Thursday, January 18, 2007

Friday December 15, 2006:
Based on the wave outlook, I drove to Cal City Thursday morning and assembled. Since this was a fast moving system with a sharp spread on the isobars behind the wave winds, I felt it would be at best, a good exercise flight. The task was an O&R to Reno, but I was skeptical on making it past Mono. Jim Staniforth joined me in his newly acquired 26E as we readied that evening on the ramp. Strangely, it was absolutely dead calm. When you are used to, nay expect, to be blasted, or at least be chilled by the pre-frontal winds, it was a bit unnerving to assemble dressed in a short sleeve shirt. But the evening sky warmed the mood as the lennies formed and the sunset became rich.

Ready at dawn (except for waiting for the ice to melt off the wings...), the sky was clear and the winds, well, there were none, at least on the ground. Marty pointed out that the cap clouds in Kelso Valley (about 12sm NW of Cal City) hinted at some wave there. To the north lennies were forming in the Owens Valley. A 9:40am launch took us to Kelso Valley, shutting the engine down at 8,000 ft (airport is 2400 ft). 2-3 knot wave pushed us slowly to 17K, then a run north along the east side of Kelso Valley until the wave quit, followed by a 100 knot jog over to the Sierras just west of Inyokern.

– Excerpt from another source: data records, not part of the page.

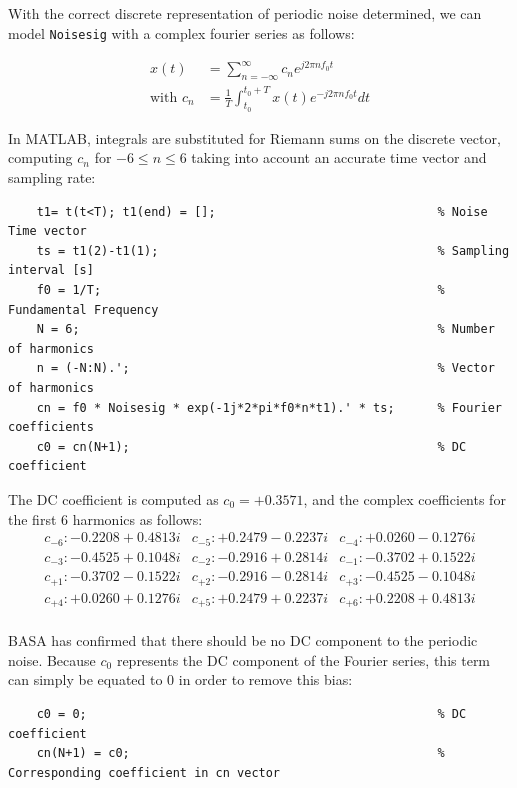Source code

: \documentclass[12pt]{article}
\numberwithin{equation}{section}
\numberwithin{figure}{section}
\numberwithin{table}{section}
\begin{document}
With the correct discrete representation of periodic noise determined, we can
model \verb+Noisesig+ with a complex fourier series as follows:

\begin{align*}
    x(t)             & = \sum_{n=-\infty}^{\infty} c_n e^{j 2\pi n f_0 t}          \\
    \text{with } c_n & = \frac{1}{T} \int^{t_0 + T}_{t_0} x(t)e^{-j2\pi nf_0 t} dt
\end{align*}

In MATLAB, integrals are substituted for Riemann sums on the discrete vector,
computing $c_n$ for $-6\le n \le 6$ taking into account an accurate time vector
and sampling rate:

\begin{verbatim}
    t1= t(t<T); t1(end) = [];                               % Noise Time vector 
    ts = t1(2)-t1(1);                                       % Sampling interval [s]
    f0 = 1/T;                                               % Fundamental Frequency
    N = 6;                                                  % Number of harmonics
    n = (-N:N).';                                           % Vector of harmonics
    cn = f0 * Noisesig * exp(-1j*2*pi*f0*n*t1).' * ts;      % Fourier coefficients
    c0 = cn(N+1);                                           % DC coefficient
\end{verbatim}

The DC coefficient is computed as $c_0 = +0.3571$, and the complex coefficients
for the first 6 harmonics as follows:
\[
    \begin{array}{ccc}
        c_{-6} : -0.2208 + 0.4813i & c_{-5} : +0.2479 - 0.2237i & c_{-4} : +0.0260 - 0.1276i \\
        c_{-3} : -0.4525 + 0.1048i & c_{-2} : -0.2916 + 0.2814i & c_{-1} : -0.3702 + 0.1522i \\
        c_{+1} : -0.3702 - 0.1522i & c_{+2} : -0.2916 - 0.2814i & c_{+3} : -0.4525 - 0.1048i \\
        c_{+4} : +0.0260 + 0.1276i & c_{+5} : +0.2479 + 0.2237i & c_{+6} : +0.2208 + 0.4813i \\
    \end{array}
\]

BASA has confirmed that there should be no DC component to the periodic noise.
Because $c_0$ represents the DC component of the Fourier series, this term can
simply be equated to 0 in order to remove this bias:

\begin{verbatim}
    c0 = 0;                                                 % DC coefficient
    cn(N+1) = c0;                                           % Corresponding coefficient in cn vector 
\end{verbatim}
\end{document}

The lennies were still 30-40 miles to the north, so it's a greater act of faith (for me at least) to roar over to the "spot where it should be" with no indicators of any sort. No blowing dust, no lennie, no rotor cloud, etc. But the lift was there along with a 50 knot wind at 13K. Progress was slow but picked up so that by Olancha, we're at 17K and doing 100+ knots.
I never did see Jim except at the Kelso Valley wave, but were in touch by radio until we switched to Joshua ATC. It had been 18 months since I flew the Owens Valley in wave, so I was clearly out of practice, jogging rather acutely westward too many times when in excessively strong of lift. Just remember that 110 knot redline at this altitude....

Further north, beyond Mammoth Lakes, it was becoming apparent that there was not likely to be wave. By the time I passed over Mammoth Lakes airport (KMMH), the orographic clouds west and north of Mammoth Lakes town had some vertical build to them (so the unstable layer was deeper than the ridgeline) and north of Mono Lake, there was a jumbled mix of haze and clouds that said "no wave here!" This was consistent with the forecast too, so I turned at KMMH. Jim had turned a few minutes earlier at Tom's Place, a small town a few miles east of KMMH. On the southbound leg, the Owens Valley lennie was forming up nicely, but still not entirely smooth shaped either.

The south bound trip was much faster, with a straighter flight path, averaging about 110 knots from Mammoth to just north of Cal City, a distance of about 145nm. The scenery, as always, was just spectacular.

Coming up on Inyokern, I'm doing my instrument scan and was shocked to see the wind reading at 113 knots!. Now I know it says 27% certain, but if it is offbase, I've never seen it THIS far off. I was crabbing quite a bit, but.........I can't explain this one.
The landing back at Cal City was uneventful. Rotor was above the airport, but on the ground it was, again, calm. This was Jim's first cross country in his 26E, 500km+ in December! All in all, a great 5 hour practice run.


Kemp

2 comments:

bumper said...

Nicely done, Kemp! The ability to include short video clips adds a lot to the experience. Good going!

bumper

Daniel Scopel said...

hi kemp,
nice stuff!!!
all vids links works fine....
except the sparrowhawk!

I get this error:
Not Found

The requested URL /SSA_Conv07/SparrowhawkSL_SSAConv07c_link.mov was not found on this server.